Friday , April 19, 2024

Short MoneyCard Contract Extension With Wal-Mart Casts a Shadow Over Green Dot

Green Dot Corp.’s stock fell 8% Tuesday morning after the prepaid card services provider reported Monday that it had extended its agreement with Wal-Mart Stores Inc. to issue and manage the Walmart MoneyCard only until Dec. 31, 2015. In the view of investors, the short extension of a five-year agreement set to expire next May could mean that Wal-Mart is looking seriously at other potential issuers for the general-purpose reloadable card.

The MoneyCard is the centerpiece of a longstanding partnership between Pasadena, Calif.-based Green Dot and Wal-Mart, which accounted for 51% of Green Dot’s revenues in the third quarter.

Investment firm Keefe Brunette & Woods issued a brief report about the extension late Monday saying that Wal-Mart may need more time to complete a request-for-proposals process to evaluate other potential prepaid card companies to take over the MoneyCard.

“Positively, the extension gives Green Dot visibility from Walmart-related revenues for the rest of 2015, and the company is still actively engaged in the negotiation process,” the note from analyst Sanjay Sakhrani says. “That said, there are still some uncertainties given the revenue concentration as well as Walmart’s needing more time in the RFP process, which could mean that there are other players involved who represent formidable alternatives for Walmart.”

A Wal-Mart spokesperson tells Digital Transactions News by email that “we simply required more time than anticipated to conclude our RFP process.

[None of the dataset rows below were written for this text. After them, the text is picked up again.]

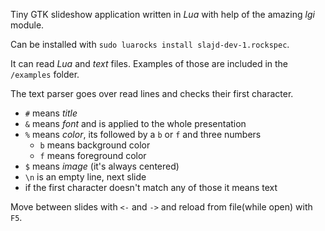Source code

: Tiny GTK slideshow application written in *Lua* with help of the amazing *lgi* module.

Can be installed with `sudo luarocks install slajd-dev-1.rockspec`.

It can read *Lua* and *text* files. Examples of those are included in the `/examples` folder.

The text parser goes over read lines and checks their first character.

- `#` means *title*
- `&` means *font* and is applied to the whole presentation
- `%` means *color*, its followed by a `b` or `f` and three numbers
  - `b` means background color
  - `f` means foreground color
- `$` means *image* (it's always centered)
- `\n` is an empty line, next slide
- if the first character doesn't match any of those it means text

Move between slides with `<-` and `->` and reload from file(while open) with `F5`.

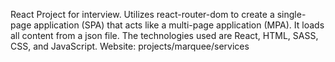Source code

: React Project for interview. Utilizes react-router-dom to create a single-page application (SPA) that acts like a multi-page application (MPA). It loads all content from a json file. The technologies used are React, HTML, SASS, CSS, and JavaScript. Website: projects/marquee/services
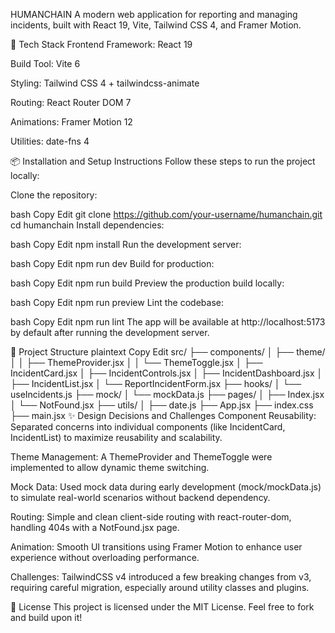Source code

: HUMANCHAIN
A modern web application for reporting and managing incidents, built with React 19, Vite, Tailwind CSS 4, and Framer Motion.

🚀 Tech Stack
Frontend Framework: React 19

Build Tool: Vite 6

Styling: Tailwind CSS 4 + tailwindcss-animate

Routing: React Router DOM 7

Animations: Framer Motion 12

Utilities: date-fns 4

📦 Installation and Setup Instructions
Follow these steps to run the project locally:

Clone the repository:

bash
Copy
Edit
git clone https://github.com/your-username/humanchain.git
cd humanchain
Install dependencies:

bash
Copy
Edit
npm install
Run the development server:

bash
Copy
Edit
npm run dev
Build for production:

bash
Copy
Edit
npm run build
Preview the production build locally:

bash
Copy
Edit
npm run preview
Lint the codebase:

bash
Copy
Edit
npm run lint
The app will be available at http://localhost:5173 by default after running the development server.

🧩 Project Structure
plaintext
Copy
Edit
src/
 ├── components/
 │    ├── theme/
 │    │     ├── ThemeProvider.jsx
 │    │     └── ThemeToggle.jsx
 │    ├── IncidentCard.jsx
 │    ├── IncidentControls.jsx
 │    ├── IncidentDashboard.jsx
 │    ├── IncidentList.jsx
 │    └── ReportIncidentForm.jsx
 ├── hooks/
 │    └── useIncidents.js
 ├── mock/
 │    └── mockData.js
 ├── pages/
 │    ├── Index.jsx
 │    └── NotFound.jsx
 ├── utils/
 │    ├── date.js
 ├── App.jsx
 ├── index.css
 ├── main.jsx
✨ Design Decisions and Challenges
Component Reusability: Separated concerns into individual components (like IncidentCard, IncidentList) to maximize reusability and scalability.

Theme Management: A ThemeProvider and ThemeToggle were implemented to allow dynamic theme switching.

Mock Data: Used mock data during early development (mock/mockData.js) to simulate real-world scenarios without backend dependency.

Routing: Simple and clean client-side routing with react-router-dom, handling 404s with a NotFound.jsx page.

Animation: Smooth UI transitions using Framer Motion to enhance user experience without overloading performance.

Challenges: TailwindCSS v4 introduced a few breaking changes from v3, requiring careful migration, especially around utility classes and plugins.

📄 License
This project is licensed under the MIT License.
Feel free to fork and build upon it!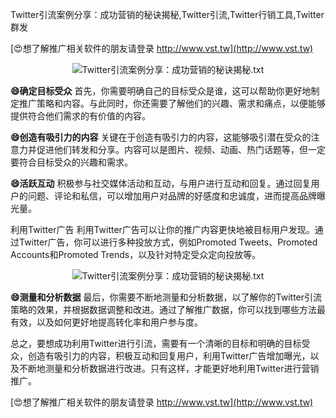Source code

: Twitter引流案例分享：成功营销的秘诀揭秘,Twitter引流,Twitter行销工具,Twitter群发

[😍想了解推广相关软件的朋友请登录 http://www.vst.tw](http://www.vst.tw)

 <center><img src="https://vst.tw/MP4/tuiguang/png/8.png" alt="Twitter引流案例分享：成功营销的秘诀揭秘.txt"></center>

**😄确定目标受众**
首先，你需要明确自己的目标受众是谁，这可以帮助你更好地制定推广策略和内容。与此同时，你还需要了解他们的兴趣、需求和痛点，以便能够提供符合他们需求的有价值的内容。

**😄创造有吸引力的内容**
关键在于创造有吸引力的内容，这能够吸引潜在受众的注意力并促进他们转发和分享。内容可以是图片、视频、动画、热门话题等，但一定要符合目标受众的兴趣和需求。

**😄活跃互动**
积极参与社交媒体活动和互动，与用户进行互动和回复。通过回复用户的问题、评论和私信，可以增加用户对品牌的好感度和忠诚度，进而提高品牌曝光量。

利用Twitter广告
利用Twitter广告可以让你的推广内容更快地被目标用户发现。通过Twitter广告，你可以进行多种投放方式，例如Promoted Tweets、Promoted Accounts和Promoted Trends，以及针对特定受众定向投放等。

 <center><img src="https://vst.tw/MP4/tuiguang/png/2.png" alt="Twitter引流案例分享：成功营销的秘诀揭秘.txt"></center>

**😄测量和分析数据**
最后，你需要不断地测量和分析数据，以了解你的Twitter引流策略的效果，并根据数据调整和改进。通过了解推广数据，你可以找到哪些方法最有效，以及如何更好地提高转化率和用户参与度。

总之，要想成功利用Twitter进行引流，需要有一个清晰的目标和明确的目标受众，创造有吸引力的内容，积极互动和回复用户，利用Twitter广告增加曝光，以及不断地测量和分析数据进行改进。只有这样，才能更好地利用Twitter进行营销推广。

[😍想了解推广相关软件的朋友请登录 http://www.vst.tw](http://www.vst.tw)



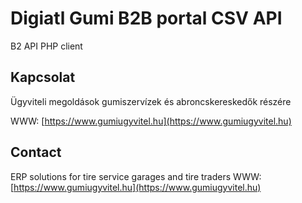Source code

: # Digiatl Gumi B2B portal CSV API
B2 API PHP client

<!-- CONTACT -->
## Kapcsolat

Ügyviteli megoldások gumiszervízek és abroncskereskedők részére

WWW: [https://www.gumiugyvitel.hu](https://www.gumiugyvitel.hu)

<!-- CONTACT -->
##  Contact

ERP solutions for tire service garages and tire traders
WWW: [https://www.gumiugyvitel.hu](https://www.gumiugyvitel.hu)
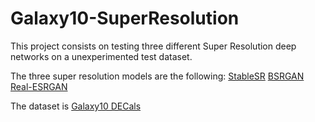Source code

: # Galaxy10-SuperResolution

This project consists on testing three different Super Resolution deep networks on a unexperimented test dataset.

The three super resolution models are the following:
[StableSR](https://github.com/IceClear/StableSR)
[BSRGAN](https://github.com/cszn/BSRGAN)
[Real-ESRGAN](https://github.com/xinntao/Real-ESRGAN)

The dataset is [Galaxy10 DECals](https://astronn.readthedocs.io/en/latest/galaxy10.html) 
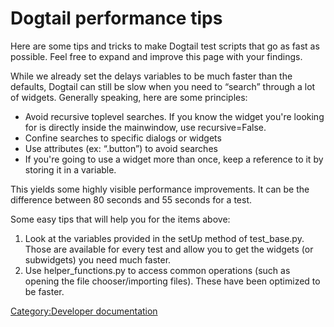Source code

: # Dogtail performance tips

Here are some tips and tricks to make Dogtail test scripts that go as
fast as possible. Feel free to expand and improve this page with your
findings.

While we already set the delays variables to be much faster than the
defaults, Dogtail can still be slow when you need to “search” through a
lot of widgets. Generally speaking, here are some principles:

-   Avoid recursive toplevel searches. If you know the widget you're
    looking for is directly inside the mainwindow, use recursive=False.
-   Confine searches to specific dialogs or widgets
-   Use attributes (ex: “.button”) to avoid searches
-   If you're going to use a widget more than once, keep a reference to
    it by storing it in a variable.

This yields some highly visible performance improvements. It can be the
difference between 80 seconds and 55 seconds for a test.

Some easy tips that will help you for the items above:

1.  Look at the variables provided in the setUp method of test\_base.py.
    Those are available for every test and allow you to get the widgets
    (or subwidgets) you need much faster.
2.  Use helper\_functions.py to access common operations (such as
    opening the file chooser/importing files). These have been optimized
    to be faster.

[Category:Developer
documentation](Category:Developer_documentation.md)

I wouldn't read anything positive or negative into this short extension.

Green Dot declined to comment. Green Dot’s shares were trading at $20.02 late this morning on the New York Stock Exchange, down $1.78 from Monday’s $21.80 close.

Green Dot has managed the MoneyCard for years and recently took over actual issuance of the card from GE Capital Retail Bank through its subsidiary, Green Dot Bank. While Bentonville, Ark.-based Wal-Mart accounts for more than half of its revenues, Green Dot’s reliance on the huge retailer has declined from 62% last year.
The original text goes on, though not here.